26 High-Dimensional Prediction Models

Recent article proposed and evaluated high-dimensional prediction models (hdPMs) using linked health administrative data to predict long-term mortality risk (Hossain et al. 2025). Their key objective was to assess whether hdPMs could compensate for the absence of important clinical predictors (e.g., age, smoking, BMI) by using a large number of routinely collected health-care variables (e.g., ICD-9/10 codes).

Tip

(Hossain et al. 2025)

Based on simulations, their findings showed that Cox-LASSO hdPMs consistently outperformed conventional models in both discrimination (time-dependent c-statistic) and calibration, especially when strong clinical predictors were missing.
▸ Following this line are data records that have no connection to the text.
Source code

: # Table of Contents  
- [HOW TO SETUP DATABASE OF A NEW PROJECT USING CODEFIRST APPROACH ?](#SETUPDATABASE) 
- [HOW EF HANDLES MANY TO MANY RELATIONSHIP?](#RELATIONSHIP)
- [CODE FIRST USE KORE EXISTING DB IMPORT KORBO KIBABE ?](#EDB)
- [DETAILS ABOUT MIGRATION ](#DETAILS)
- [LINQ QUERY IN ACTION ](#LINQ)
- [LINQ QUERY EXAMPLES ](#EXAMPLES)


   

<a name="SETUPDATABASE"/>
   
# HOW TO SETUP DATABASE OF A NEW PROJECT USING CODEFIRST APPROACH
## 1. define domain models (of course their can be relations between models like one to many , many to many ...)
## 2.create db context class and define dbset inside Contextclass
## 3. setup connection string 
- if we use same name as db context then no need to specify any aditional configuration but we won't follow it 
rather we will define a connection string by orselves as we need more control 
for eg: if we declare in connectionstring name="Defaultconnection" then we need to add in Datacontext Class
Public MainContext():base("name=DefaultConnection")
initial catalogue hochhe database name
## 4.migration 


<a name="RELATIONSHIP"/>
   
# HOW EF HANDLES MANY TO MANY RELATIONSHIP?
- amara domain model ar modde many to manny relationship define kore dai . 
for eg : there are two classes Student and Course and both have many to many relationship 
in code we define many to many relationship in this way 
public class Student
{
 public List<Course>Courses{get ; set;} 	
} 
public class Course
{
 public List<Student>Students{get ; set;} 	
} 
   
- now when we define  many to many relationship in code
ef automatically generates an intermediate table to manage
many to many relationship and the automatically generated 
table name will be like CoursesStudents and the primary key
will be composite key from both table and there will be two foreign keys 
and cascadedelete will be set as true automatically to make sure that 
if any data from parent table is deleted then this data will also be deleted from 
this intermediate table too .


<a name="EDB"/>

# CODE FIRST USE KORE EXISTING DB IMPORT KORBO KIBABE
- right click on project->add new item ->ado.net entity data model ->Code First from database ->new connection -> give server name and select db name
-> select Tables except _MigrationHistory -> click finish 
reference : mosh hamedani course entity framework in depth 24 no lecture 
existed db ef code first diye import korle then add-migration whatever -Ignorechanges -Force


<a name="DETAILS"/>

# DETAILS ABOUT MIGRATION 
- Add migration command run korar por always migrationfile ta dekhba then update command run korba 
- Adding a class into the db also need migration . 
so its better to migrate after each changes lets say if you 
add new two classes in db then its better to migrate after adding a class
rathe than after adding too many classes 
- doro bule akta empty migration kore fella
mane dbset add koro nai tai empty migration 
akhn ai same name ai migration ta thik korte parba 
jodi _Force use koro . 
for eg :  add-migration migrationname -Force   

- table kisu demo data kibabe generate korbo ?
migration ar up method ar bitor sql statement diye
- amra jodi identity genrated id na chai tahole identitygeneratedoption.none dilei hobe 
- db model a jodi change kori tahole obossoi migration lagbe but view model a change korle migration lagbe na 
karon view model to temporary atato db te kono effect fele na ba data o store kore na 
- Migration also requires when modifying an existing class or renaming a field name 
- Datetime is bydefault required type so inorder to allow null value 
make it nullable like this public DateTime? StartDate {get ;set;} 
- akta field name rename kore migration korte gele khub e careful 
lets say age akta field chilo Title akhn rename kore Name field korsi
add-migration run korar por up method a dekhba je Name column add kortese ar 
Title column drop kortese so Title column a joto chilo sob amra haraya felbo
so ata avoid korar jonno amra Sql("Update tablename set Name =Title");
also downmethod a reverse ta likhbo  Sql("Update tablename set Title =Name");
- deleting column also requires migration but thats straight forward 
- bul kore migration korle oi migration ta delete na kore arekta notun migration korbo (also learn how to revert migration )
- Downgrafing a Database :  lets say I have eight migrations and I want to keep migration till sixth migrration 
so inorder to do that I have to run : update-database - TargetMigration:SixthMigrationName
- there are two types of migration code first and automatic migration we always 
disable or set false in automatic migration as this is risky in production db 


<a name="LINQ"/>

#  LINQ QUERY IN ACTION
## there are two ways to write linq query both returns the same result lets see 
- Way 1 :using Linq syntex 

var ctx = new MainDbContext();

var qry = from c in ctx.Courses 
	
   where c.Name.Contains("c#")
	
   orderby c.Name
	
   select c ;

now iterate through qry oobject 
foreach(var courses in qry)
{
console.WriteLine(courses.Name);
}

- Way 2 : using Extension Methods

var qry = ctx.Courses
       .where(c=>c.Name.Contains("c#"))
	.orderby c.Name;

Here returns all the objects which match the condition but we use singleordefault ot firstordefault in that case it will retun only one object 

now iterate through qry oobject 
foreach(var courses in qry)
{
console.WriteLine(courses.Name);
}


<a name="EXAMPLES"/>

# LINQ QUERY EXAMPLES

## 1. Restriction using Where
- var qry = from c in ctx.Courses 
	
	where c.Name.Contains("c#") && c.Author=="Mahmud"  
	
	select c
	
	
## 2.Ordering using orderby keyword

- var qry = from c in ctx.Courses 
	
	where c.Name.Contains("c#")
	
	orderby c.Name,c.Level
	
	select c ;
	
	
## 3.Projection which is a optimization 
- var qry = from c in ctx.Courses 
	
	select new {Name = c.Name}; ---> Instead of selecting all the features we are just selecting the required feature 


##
For example, the c-statistic improved from 0.78 (conventional model) to 0.90 (LASSO-based hdPM) in simulations.

Feature	hdPM	hdPS / hdDRS
Goal	Risk prediction (e.g., mortality stratification)	Confounding adjustment in causal inference
Target	Outcome model (e.g., Cox model for time to death)	Exposure model (PS) or outcome model (DRS)
Use of empirical vars	Yes, extensive ICD-9/10 code-based variables	Yes, but fewer (typically 500 top-ranking)
Shrinkage used	Regularization (LASSO) crucial for performance	Often none; or simple score summaries
Interpretability	Less interpretable, not designed for clinical use	Often more interpretable in PS/DRS context
Main application	Stratification, risk targeting at population level	Adjustment in comparative effectiveness studies

This study shows that hdPMs are promising tools for population-level risk prediction, especially when clinical data are sparse. While hdPS/hdDRS target confounding control in causal inference, hdPMs aim to optimize outcome prediction, even when important variables are missing. The use of LASSO-based regularization is a key differentiator that enables hdPMs to avoid overfitting in high-dimensional spaces.